Мамаша всегда была на стороне обиженного, и Крупская из «психованной бабы» и «ведьмы» мгновенно превратилась в «бедную женщину».
– Не вступился, – прошептал Илья.
Стараясь не шуметь, он нащупал брюки, джемпер, оделся, выскользнул в коридор. Ему хотелось курить. Пока шел к темной кухне, несколько раз повторил про себя: «Никто не вступился».
В кухне полная луна смотрела в открытую форточку. Илья понял, наконец, почему его так взволновал этот эпизод с ядом.
События, приведшие к воцарению Сталина, были намертво сцементированы роковой предопределенностью. Казалось, все, от кого это зависело – государственные мужи, отдельные люди и целые толпы с их стихийными настроениями, – покорно выполняли волю неведомого драматурга. Многоактное действо поражало сложностью сюжетных поворотов и примитивностью действующих лиц. Персонажи делились на идиотов и мерзавцев, первые всегда поступали глупо, вторые – подло. На этом строился сюжет, это стало цементом для пирамиды, на которой сегодня возвышалась коренастая фигура упыря.
В долгих беззвучных диалогах с самим собой или с воображаемой собеседницей мамашей Илья пытался ответить на вопрос: был ли шанс что-то изменить? Перебирая в памяти подробности эпизода с ядом, он вдруг почувствовал пульсацию, словно слабенькая жилка забилась в окоченевшем теле прошлого.

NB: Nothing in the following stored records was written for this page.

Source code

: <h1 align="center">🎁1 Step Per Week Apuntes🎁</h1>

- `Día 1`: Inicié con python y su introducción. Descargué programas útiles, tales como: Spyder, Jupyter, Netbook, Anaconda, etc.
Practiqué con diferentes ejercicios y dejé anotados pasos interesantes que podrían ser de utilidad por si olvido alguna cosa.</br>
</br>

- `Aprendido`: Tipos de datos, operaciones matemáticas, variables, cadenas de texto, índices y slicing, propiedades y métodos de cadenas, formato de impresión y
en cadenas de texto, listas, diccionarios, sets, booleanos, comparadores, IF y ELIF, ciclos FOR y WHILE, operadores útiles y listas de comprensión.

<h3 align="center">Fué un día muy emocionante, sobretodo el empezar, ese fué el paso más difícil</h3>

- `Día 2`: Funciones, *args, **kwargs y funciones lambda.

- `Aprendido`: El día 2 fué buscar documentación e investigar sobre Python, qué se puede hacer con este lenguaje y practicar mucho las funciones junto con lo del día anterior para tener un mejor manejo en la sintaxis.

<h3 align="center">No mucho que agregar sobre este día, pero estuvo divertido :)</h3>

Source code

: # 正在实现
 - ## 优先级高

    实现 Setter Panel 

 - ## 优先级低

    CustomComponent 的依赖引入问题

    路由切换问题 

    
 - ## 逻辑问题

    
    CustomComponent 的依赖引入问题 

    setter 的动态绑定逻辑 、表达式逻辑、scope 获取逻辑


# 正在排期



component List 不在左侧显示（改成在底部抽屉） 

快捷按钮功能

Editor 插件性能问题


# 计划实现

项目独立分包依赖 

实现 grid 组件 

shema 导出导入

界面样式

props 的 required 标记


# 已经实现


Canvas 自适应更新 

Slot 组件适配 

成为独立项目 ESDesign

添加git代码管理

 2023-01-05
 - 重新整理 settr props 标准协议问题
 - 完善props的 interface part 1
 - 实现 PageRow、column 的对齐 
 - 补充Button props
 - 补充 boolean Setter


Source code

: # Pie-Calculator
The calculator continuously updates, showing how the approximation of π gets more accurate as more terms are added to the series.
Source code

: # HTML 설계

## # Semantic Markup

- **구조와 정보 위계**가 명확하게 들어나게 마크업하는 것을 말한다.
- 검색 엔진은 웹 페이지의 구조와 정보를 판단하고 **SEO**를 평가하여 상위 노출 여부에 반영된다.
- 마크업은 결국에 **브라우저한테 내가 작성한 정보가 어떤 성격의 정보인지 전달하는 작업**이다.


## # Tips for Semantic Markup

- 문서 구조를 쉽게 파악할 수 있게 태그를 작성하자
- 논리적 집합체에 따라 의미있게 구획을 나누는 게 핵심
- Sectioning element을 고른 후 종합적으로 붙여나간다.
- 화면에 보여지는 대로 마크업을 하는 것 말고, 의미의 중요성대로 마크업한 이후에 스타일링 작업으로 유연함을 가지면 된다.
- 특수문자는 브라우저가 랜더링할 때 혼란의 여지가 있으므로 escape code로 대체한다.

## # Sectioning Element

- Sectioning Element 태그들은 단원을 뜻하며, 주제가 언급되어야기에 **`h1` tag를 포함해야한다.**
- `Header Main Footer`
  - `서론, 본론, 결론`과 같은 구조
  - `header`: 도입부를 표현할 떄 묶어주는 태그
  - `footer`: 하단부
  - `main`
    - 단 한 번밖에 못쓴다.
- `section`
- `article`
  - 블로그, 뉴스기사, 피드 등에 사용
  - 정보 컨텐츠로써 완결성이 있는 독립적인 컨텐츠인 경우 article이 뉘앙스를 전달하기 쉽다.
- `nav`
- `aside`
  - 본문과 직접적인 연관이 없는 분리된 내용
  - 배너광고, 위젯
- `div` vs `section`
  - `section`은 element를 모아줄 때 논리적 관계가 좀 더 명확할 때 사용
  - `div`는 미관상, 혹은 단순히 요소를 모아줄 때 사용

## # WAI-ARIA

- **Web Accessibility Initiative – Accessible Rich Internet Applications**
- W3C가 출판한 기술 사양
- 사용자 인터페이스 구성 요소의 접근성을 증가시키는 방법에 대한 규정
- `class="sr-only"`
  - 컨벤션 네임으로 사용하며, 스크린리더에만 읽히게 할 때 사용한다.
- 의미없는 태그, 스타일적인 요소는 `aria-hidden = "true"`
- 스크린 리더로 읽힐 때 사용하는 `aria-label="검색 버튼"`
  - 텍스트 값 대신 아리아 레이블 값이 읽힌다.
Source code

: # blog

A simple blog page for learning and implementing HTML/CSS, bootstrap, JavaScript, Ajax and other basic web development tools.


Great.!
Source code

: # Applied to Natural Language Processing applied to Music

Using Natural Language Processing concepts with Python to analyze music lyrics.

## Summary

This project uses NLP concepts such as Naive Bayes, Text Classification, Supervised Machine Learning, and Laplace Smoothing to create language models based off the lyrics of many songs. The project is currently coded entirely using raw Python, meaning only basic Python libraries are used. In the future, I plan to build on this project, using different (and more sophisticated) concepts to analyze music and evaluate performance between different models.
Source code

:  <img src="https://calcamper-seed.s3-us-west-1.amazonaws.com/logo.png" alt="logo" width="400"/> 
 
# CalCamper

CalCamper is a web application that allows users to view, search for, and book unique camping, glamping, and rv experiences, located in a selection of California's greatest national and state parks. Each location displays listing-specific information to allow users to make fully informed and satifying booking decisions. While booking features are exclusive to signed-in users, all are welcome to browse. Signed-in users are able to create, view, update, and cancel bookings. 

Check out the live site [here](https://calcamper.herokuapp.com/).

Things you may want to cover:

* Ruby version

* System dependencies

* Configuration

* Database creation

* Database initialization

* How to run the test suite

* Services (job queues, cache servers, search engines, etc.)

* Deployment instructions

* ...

Глядя на лунный диск в прямоугольнике облупленной оконной рамы, Илья думал:
«Если бы тогда, в двадцать третьем, нашелся в их шайке хотя бы один человек, способный раз в жизни поступить не по-большевистски, а по-человечески, допустим, Крупская решилась бы рассказать правду, и вопрос, зачем Сталину понадобилось врать о яде, был бы открыто поставлен на Политбюро. Ладно, к черту Политбюро! Неформально, между собой, они могли бы обсудить это, на несколько минут стать обычными живыми людьми, возмутиться, испугаться, почувствовать зловонный холодок упыря, который в то время еще бродил между ними как равный. Да, у них был шанс. И заключался он не в интриге, не в склоке, не в очередном витке внутрипартийной борьбы и сложной кадровой рокировке, а в человеческим поступке, естественном, как дыхание».
Илья загасил папиросу, вернулся в комнату, разделся, залез под одеяло. Глаза, наконец, стали слипаться. Он знал, что Товстуха под руководством Хозяина занимался бесконечной пересортировкой и чисткой архивов, уничтожал множество документов. Почему эти не тронул?
«Потому, – сонно подумал Илья, – что история с ядом была огромной победой Сталина. Именно тогда, в 1923-м, он убедился, как просто манипулировать всей большевистской верхушкой, они стали деревянными фигурками на доске, которые можно перемещать легким движением пальца. Они предсказуемы и покорны, потому что никогда не поступают по-человечески. Все, что несет на себе отпечаток его побед, товарищ Сталин желает хранить вечно».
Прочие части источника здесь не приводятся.